Start of LISTED ENTRIES

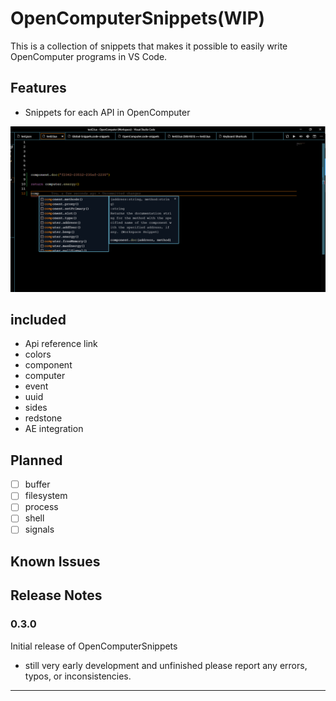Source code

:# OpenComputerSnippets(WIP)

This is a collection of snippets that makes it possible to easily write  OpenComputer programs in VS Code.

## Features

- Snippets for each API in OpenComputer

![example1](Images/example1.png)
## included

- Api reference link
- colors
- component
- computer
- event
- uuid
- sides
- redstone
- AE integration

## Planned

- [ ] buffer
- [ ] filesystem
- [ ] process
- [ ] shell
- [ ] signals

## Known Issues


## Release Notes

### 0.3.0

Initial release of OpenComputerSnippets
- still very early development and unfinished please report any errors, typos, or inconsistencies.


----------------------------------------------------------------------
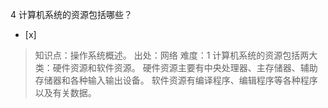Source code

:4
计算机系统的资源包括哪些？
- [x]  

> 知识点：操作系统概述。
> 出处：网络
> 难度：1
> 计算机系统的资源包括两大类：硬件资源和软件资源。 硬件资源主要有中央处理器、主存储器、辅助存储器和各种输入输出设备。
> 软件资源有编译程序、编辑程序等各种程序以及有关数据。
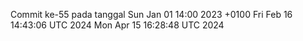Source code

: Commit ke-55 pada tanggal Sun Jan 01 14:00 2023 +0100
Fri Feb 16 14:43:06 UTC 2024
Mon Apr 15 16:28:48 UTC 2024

End of LISTED ENTRIES
Start of LISTED ENTRIES

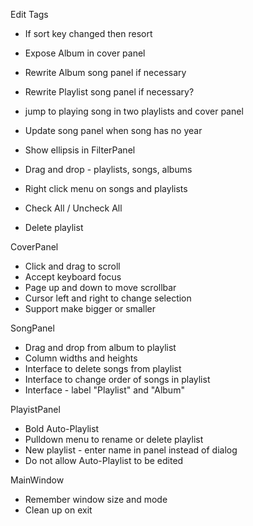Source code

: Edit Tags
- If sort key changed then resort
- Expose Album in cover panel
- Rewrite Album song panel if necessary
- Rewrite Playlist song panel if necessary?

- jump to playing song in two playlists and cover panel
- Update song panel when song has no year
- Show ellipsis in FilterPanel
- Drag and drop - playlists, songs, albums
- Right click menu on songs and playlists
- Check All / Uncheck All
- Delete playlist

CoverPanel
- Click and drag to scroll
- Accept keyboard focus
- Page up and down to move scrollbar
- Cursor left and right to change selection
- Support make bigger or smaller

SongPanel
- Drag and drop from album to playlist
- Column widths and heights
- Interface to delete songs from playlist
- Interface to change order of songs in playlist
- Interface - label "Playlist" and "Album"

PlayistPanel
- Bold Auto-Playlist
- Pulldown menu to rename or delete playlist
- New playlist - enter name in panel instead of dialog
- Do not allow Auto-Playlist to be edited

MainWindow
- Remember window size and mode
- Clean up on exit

End of LISTED ENTRIES

* **YOUR GOAL**
Copy the lines above exactly. Start with the line containing "- Snippets for each API in OpenComputer", end with the line containing "- [ ] shell", and include both.

* **EXPECTED OUTPUT**
- Snippets for each API in OpenComputer

![example1](Images/example1.png)
## included

- Api reference link
- colors
- component
- computer
- event
- uuid
- sides
- redstone
- AE integration

## Planned

- [ ] buffer
- [ ] filesystem
- [ ] process
- [ ] shell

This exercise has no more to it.